From the annual scientific session of the American College of Cardiology in Orlando
Statins are the new aspirin.
Several years ago, aspirin gained the reputation of a wonder drug for its very beneficial cardiovascular-protective effects and cheap cost. It’s time to add statins to this list (unless they’re already there).
Reports at this year’s ACC meeting only helped burnish the already glowing reputation of statins.
I blogged a few days ago about the double scored by rosuvastatin in new results from the JUPITER trial. The dramatic mortality and cardiovascular-event benefit seen in the study with 20 mg/day rosuvastatin (Crestor) treatment was confirmed to be in part a C-reactive protein effect, nailing down the suggestion to use a statin in people with “normal” lipid levels but high CRP.
It was the second observation that many cardiologist found even more intriguing: proof that the same statin regimen also stopped many episodes of pulmonary embolism or deep vein thrombosis with no bleeding risk. While the exact role of statins as antithrombotic drugs still needs clarifying, the finding hinted at a new, unexpected, and apparently very safe way to stop unwanted blood clots from forming.

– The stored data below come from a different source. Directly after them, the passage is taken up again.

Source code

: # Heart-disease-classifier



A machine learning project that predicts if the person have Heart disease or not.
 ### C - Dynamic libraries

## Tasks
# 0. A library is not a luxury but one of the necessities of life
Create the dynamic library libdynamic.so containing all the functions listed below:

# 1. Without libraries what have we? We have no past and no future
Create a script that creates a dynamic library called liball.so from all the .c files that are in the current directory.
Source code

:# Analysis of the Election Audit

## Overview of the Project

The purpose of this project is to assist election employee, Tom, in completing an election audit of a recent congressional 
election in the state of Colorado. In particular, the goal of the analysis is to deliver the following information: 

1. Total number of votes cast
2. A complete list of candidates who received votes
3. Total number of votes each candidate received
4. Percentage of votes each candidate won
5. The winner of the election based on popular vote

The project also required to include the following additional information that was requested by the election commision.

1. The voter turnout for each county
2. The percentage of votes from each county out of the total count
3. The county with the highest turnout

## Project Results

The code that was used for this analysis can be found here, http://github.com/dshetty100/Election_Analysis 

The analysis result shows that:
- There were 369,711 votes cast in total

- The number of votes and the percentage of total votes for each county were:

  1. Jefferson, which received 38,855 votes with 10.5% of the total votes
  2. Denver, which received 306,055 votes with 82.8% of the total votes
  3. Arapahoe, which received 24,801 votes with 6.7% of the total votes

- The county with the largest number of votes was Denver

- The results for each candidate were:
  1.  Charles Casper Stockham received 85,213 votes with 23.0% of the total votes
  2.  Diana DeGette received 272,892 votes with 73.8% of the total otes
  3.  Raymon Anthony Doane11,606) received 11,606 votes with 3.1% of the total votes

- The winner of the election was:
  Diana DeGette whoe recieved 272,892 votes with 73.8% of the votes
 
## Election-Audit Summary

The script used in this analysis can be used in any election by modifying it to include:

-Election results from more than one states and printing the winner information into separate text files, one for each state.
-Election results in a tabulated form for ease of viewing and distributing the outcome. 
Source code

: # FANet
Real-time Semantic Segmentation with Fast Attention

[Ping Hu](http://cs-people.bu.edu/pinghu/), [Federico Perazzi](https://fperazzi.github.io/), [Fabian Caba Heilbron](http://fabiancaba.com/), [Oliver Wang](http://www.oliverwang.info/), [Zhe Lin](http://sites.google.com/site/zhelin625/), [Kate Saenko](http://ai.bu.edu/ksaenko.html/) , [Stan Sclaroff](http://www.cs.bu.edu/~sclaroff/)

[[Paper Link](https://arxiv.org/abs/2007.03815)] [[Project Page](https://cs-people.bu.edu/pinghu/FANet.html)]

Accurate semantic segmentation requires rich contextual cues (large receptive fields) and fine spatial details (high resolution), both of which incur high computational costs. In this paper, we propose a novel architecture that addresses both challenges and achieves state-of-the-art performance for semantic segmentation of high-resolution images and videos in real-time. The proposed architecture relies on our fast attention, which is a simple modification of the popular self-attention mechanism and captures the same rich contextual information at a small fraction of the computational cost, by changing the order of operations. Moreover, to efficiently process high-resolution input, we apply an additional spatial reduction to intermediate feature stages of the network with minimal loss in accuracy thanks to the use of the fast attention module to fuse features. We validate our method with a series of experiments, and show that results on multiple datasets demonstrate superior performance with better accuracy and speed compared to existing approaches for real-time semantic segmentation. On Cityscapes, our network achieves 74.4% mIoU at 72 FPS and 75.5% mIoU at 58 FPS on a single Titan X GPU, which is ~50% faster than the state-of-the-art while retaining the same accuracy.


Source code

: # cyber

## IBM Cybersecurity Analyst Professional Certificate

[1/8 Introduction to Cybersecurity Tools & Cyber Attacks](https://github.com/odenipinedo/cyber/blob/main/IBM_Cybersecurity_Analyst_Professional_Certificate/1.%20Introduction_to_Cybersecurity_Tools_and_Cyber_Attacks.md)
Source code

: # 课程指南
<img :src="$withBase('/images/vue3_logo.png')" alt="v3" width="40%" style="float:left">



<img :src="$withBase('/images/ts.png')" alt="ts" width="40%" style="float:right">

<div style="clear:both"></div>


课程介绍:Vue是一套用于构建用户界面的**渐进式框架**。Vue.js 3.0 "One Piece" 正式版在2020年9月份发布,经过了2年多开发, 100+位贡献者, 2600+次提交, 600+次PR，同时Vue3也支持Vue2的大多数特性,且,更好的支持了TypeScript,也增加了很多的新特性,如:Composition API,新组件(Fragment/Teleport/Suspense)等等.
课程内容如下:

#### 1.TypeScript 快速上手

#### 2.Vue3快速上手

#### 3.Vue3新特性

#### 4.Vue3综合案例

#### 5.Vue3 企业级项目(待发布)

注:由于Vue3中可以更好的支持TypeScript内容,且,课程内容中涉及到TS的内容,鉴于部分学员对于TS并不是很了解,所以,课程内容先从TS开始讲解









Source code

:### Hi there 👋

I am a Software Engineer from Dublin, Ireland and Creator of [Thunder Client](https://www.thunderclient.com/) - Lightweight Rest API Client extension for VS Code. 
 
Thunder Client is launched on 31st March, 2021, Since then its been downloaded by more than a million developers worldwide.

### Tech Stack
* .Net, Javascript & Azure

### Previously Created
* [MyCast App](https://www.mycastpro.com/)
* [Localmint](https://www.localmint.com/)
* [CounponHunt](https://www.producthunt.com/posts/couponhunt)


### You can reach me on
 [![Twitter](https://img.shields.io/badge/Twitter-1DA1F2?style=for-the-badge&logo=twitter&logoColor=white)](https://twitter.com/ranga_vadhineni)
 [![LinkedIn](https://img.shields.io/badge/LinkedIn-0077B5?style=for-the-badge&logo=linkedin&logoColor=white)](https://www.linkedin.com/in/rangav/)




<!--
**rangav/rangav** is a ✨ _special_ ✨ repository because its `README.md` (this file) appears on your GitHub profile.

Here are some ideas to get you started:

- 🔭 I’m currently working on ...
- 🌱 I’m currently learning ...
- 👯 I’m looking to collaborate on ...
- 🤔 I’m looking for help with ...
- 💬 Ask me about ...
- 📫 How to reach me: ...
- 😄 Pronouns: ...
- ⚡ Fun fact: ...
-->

But there’s more. Results from a pair of Italian studies showed that:
1) Administering a bolus, oral dose of 80 mg atorvastatin (Lipitor) to patients not already on a statin during the day before an elective percutaneous coronary intervention (PCI) cut their myocardial infarction rate while in the hospital by about a third. The finding prompted U.S. cardiologist Dr. Chrisopher Cannon to declare that standard practice should now be to start an intensive statin regimen as soon as patients are hospitalized for acute coronary syndrome or coronary catherization.
“We believe a statin load is part of the first-line treatment for patients with acute coronary syndrome,” Prof. Di Sciascio said. A bolus dose of a statin “should probably be given to myocardial infarction patients the same way as aspirin–at the first medical contact,” before patients even get to the hospital.